Instructions to follow – Where the line containing "These _indicators_ were" appears, end the copy there, keeping that line; start from the first line of the entries, copy exactly, and omit pictures.

Supplied material –
========================================
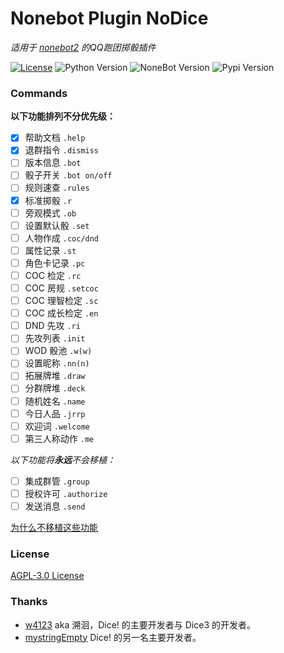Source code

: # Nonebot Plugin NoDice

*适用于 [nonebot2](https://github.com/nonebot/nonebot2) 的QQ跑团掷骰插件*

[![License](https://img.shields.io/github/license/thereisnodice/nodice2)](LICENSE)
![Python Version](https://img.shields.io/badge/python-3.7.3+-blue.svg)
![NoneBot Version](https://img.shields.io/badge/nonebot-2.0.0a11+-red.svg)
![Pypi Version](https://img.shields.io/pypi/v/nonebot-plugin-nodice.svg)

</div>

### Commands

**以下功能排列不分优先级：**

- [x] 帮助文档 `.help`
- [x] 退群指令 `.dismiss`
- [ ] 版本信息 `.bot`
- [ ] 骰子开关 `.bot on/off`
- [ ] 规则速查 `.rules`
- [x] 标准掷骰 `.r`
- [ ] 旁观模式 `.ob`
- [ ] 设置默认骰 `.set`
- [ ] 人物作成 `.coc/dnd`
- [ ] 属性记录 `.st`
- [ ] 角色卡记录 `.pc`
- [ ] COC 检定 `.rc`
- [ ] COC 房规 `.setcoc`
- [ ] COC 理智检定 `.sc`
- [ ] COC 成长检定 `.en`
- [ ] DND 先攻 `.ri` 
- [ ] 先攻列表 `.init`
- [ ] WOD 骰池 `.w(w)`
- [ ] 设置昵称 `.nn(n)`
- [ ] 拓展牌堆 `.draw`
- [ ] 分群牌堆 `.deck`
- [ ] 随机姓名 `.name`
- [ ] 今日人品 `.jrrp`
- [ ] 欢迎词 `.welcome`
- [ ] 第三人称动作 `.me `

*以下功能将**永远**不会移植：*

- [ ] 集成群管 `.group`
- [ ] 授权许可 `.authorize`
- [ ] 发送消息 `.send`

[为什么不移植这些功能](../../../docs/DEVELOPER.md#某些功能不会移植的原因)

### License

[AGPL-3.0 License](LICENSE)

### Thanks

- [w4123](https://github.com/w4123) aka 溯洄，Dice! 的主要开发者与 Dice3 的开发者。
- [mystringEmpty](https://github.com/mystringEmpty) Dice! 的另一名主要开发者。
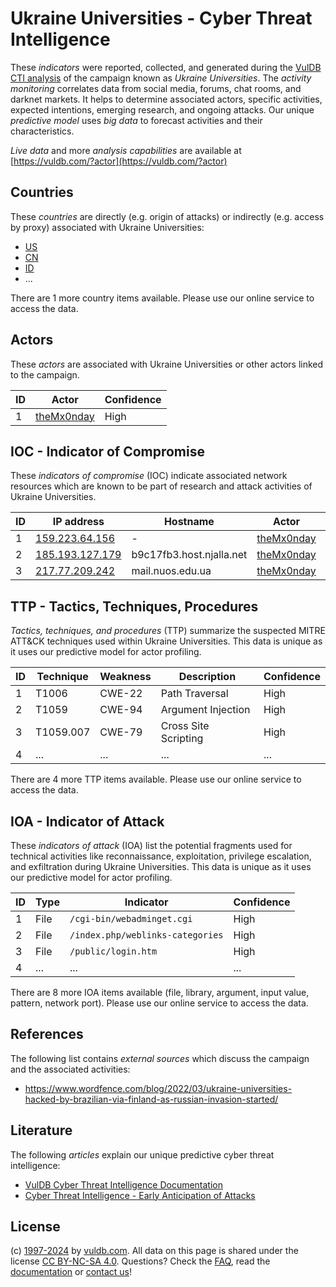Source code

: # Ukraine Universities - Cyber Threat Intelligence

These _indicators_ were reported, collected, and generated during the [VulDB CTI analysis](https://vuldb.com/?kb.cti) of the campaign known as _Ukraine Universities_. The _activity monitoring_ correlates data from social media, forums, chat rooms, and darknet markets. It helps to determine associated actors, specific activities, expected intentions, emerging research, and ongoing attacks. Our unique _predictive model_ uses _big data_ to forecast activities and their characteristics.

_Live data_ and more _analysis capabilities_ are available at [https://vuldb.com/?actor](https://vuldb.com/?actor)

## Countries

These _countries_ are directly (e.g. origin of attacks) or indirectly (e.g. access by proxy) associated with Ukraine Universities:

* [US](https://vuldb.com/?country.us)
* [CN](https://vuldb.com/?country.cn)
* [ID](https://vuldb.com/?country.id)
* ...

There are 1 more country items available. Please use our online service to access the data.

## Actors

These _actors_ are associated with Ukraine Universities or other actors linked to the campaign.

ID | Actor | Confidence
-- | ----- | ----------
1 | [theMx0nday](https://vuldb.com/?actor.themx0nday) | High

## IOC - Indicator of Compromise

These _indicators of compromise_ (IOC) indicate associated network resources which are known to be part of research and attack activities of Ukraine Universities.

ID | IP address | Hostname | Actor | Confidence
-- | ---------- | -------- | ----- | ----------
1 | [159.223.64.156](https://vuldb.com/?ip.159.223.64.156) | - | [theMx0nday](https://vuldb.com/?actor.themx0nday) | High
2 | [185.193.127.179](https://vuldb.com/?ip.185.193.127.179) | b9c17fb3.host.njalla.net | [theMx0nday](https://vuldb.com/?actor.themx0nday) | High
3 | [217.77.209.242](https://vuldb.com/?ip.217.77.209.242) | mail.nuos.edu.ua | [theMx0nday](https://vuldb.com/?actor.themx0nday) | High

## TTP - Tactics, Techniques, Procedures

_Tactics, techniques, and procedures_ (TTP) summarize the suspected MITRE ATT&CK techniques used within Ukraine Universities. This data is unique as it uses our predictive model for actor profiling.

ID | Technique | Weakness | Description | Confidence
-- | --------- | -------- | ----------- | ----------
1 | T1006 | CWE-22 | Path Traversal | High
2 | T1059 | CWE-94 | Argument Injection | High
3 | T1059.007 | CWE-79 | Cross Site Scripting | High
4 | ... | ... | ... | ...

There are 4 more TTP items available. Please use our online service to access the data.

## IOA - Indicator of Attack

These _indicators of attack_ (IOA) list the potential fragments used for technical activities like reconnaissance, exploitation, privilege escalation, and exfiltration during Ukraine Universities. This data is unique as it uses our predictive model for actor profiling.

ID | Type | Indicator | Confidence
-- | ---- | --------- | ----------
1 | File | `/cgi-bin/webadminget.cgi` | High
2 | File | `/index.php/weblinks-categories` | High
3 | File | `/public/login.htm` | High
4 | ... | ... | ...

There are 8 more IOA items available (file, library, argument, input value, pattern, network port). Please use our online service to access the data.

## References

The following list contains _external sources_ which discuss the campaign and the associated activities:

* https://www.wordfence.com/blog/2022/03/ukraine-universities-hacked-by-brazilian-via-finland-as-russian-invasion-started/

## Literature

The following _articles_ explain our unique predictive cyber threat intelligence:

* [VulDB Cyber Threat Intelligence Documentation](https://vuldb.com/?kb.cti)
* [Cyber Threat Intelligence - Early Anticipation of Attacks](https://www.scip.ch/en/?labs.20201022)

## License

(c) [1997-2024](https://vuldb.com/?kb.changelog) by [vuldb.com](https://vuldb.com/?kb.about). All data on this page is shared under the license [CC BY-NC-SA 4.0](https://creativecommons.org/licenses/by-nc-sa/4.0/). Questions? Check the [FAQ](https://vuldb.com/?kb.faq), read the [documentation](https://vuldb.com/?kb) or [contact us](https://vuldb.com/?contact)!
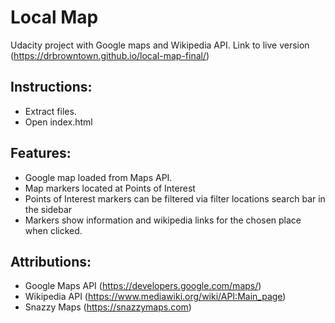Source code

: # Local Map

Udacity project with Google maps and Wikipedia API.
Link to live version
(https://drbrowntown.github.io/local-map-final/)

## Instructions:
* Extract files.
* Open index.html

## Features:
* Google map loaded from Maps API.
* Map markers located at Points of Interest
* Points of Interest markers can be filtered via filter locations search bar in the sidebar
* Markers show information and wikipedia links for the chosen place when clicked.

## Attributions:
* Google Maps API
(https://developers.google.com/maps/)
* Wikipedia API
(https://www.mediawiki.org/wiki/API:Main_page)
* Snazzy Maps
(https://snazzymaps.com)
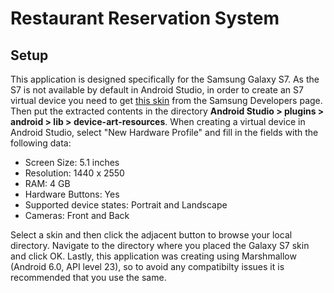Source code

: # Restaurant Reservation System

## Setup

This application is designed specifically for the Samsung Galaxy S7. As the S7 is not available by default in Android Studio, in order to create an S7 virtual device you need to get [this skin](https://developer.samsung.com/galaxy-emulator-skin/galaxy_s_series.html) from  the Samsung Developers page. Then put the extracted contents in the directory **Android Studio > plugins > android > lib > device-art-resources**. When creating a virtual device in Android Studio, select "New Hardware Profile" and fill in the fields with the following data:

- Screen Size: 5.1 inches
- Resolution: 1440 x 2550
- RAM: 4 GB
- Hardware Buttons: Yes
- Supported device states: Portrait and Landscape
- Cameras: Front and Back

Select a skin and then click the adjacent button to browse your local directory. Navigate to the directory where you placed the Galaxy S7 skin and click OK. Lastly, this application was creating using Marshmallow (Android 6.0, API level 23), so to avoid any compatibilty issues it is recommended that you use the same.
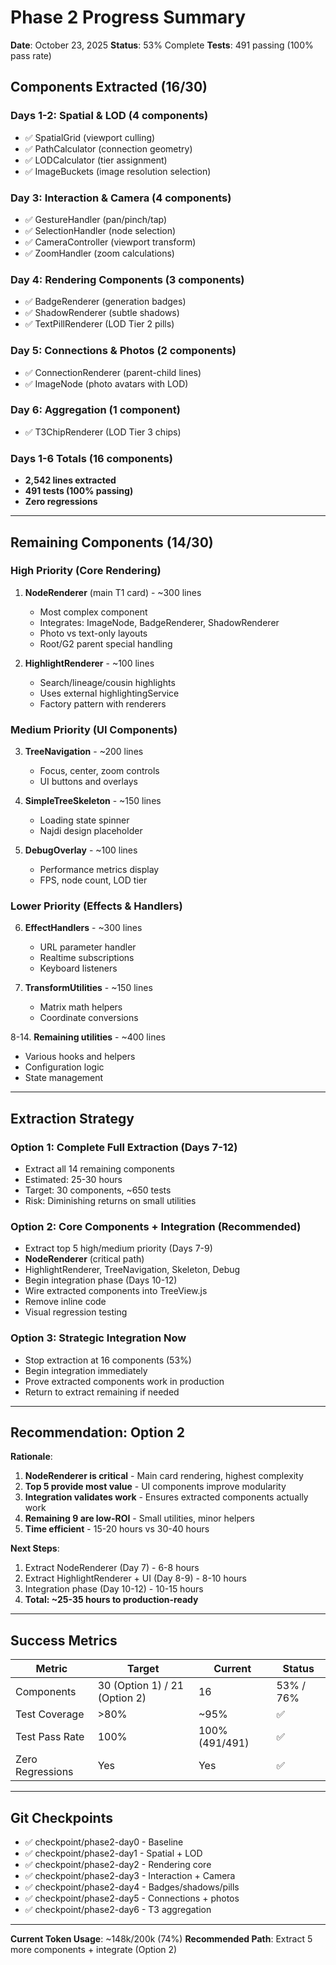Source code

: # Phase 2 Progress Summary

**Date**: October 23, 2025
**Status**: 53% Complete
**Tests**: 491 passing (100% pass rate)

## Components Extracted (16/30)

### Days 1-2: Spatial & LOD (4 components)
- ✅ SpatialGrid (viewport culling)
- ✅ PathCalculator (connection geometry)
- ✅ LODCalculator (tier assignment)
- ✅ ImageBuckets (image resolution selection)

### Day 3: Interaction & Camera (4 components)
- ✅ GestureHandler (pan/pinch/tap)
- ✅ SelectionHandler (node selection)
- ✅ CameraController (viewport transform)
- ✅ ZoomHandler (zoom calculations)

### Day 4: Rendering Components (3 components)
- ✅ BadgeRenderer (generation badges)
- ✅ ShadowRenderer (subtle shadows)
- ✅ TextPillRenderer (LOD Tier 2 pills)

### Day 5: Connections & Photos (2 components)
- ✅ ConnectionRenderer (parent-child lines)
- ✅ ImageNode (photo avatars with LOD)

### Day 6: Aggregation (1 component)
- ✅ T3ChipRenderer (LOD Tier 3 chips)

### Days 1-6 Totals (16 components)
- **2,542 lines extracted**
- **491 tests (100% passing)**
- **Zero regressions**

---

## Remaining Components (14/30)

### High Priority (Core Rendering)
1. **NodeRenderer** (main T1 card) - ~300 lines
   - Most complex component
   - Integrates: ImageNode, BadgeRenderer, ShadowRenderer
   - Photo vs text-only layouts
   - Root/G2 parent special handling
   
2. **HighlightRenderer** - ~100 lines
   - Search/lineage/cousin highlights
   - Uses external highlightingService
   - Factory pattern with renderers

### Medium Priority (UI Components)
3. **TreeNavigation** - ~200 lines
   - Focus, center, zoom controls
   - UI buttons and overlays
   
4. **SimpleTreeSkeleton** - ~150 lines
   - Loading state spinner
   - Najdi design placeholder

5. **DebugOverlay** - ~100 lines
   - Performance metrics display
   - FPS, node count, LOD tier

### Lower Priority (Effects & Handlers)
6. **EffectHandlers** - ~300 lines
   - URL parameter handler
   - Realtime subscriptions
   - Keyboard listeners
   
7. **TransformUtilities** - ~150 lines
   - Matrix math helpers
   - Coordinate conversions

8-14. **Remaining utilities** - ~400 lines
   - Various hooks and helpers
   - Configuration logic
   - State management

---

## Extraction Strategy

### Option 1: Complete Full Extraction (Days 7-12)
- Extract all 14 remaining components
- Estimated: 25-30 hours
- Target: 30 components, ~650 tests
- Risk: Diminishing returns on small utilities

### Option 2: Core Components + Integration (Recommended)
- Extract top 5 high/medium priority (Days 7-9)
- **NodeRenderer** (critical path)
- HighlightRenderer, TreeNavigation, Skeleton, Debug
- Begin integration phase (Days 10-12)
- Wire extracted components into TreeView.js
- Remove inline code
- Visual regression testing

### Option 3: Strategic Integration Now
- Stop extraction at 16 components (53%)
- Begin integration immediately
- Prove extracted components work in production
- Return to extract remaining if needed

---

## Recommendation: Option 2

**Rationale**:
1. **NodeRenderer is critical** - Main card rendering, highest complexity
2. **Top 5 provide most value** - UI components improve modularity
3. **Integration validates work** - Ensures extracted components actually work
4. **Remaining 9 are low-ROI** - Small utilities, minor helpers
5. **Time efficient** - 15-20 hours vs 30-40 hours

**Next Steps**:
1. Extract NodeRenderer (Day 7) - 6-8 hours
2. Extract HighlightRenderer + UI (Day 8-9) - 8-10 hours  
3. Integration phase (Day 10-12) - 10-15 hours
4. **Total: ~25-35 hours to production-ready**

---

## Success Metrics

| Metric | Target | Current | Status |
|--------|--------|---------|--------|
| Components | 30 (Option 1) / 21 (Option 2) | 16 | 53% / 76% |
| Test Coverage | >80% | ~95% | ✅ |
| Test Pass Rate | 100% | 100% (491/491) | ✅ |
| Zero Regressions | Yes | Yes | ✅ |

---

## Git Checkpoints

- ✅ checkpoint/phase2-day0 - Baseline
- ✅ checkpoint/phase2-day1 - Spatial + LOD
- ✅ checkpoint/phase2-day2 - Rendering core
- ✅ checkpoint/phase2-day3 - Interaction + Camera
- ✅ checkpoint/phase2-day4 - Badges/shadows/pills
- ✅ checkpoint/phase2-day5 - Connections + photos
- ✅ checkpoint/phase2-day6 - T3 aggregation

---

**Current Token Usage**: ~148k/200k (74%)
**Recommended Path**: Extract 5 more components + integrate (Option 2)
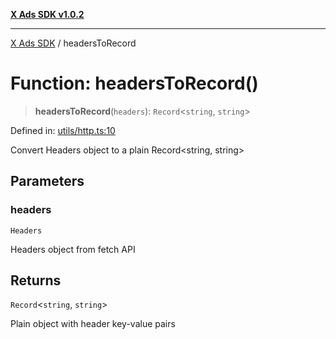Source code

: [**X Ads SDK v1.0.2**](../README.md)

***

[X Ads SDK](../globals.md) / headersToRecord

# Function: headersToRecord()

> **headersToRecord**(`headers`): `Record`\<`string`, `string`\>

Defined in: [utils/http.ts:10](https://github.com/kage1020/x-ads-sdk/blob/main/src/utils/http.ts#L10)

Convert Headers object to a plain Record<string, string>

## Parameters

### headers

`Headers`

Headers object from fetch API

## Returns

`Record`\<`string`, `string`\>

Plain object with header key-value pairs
========================================
Result of the task –
Source code

: # Nonebot Plugin NoDice

*适用于 [nonebot2](https://github.com/nonebot/nonebot2) 的QQ跑团掷骰插件*

[![License](https://img.shields.io/github/license/thereisnodice/nodice2)](LICENSE)
![Python Version](https://img.shields.io/badge/python-3.7.3+-blue.svg)
![NoneBot Version](https://img.shields.io/badge/nonebot-2.0.0a11+-red.svg)
![Pypi Version](https://img.shields.io/pypi/v/nonebot-plugin-nodice.svg)

</div>

### Commands

**以下功能排列不分优先级：**

- [x] 帮助文档 `.help`
- [x] 退群指令 `.dismiss`
- [ ] 版本信息 `.bot`
- [ ] 骰子开关 `.bot on/off`
- [ ] 规则速查 `.rules`
- [x] 标准掷骰 `.r`
- [ ] 旁观模式 `.ob`
- [ ] 设置默认骰 `.set`
- [ ] 人物作成 `.coc/dnd`
- [ ] 属性记录 `.st`
- [ ] 角色卡记录 `.pc`
- [ ] COC 检定 `.rc`
- [ ] COC 房规 `.setcoc`
- [ ] COC 理智检定 `.sc`
- [ ] COC 成长检定 `.en`
- [ ] DND 先攻 `.ri` 
- [ ] 先攻列表 `.init`
- [ ] WOD 骰池 `.w(w)`
- [ ] 设置昵称 `.nn(n)`
- [ ] 拓展牌堆 `.draw`
- [ ] 分群牌堆 `.deck`
- [ ] 随机姓名 `.name`
- [ ] 今日人品 `.jrrp`
- [ ] 欢迎词 `.welcome`
- [ ] 第三人称动作 `.me `

*以下功能将**永远**不会移植：*

- [ ] 集成群管 `.group`
- [ ] 授权许可 `.authorize`
- [ ] 发送消息 `.send`

[为什么不移植这些功能](../../../docs/DEVELOPER.md#某些功能不会移植的原因)

### License

[AGPL-3.0 License](LICENSE)

### Thanks

- [w4123](https://github.com/w4123) aka 溯洄，Dice! 的主要开发者与 Dice3 的开发者。
- [mystringEmpty](https://github.com/mystringEmpty) Dice! 的另一名主要开发者。
Source code

: # Ukraine Universities - Cyber Threat Intelligence

These _indicators_ were reported, collected, and generated during the [VulDB CTI analysis](https://vuldb.com/?kb.cti) of the campaign known as _Ukraine Universities_. The _activity monitoring_ correlates data from social media, forums, chat rooms, and darknet markets. It helps to determine associated actors, specific activities, expected intentions, emerging research, and ongoing attacks. Our unique _predictive model_ uses _big data_ to forecast activities and their characteristics.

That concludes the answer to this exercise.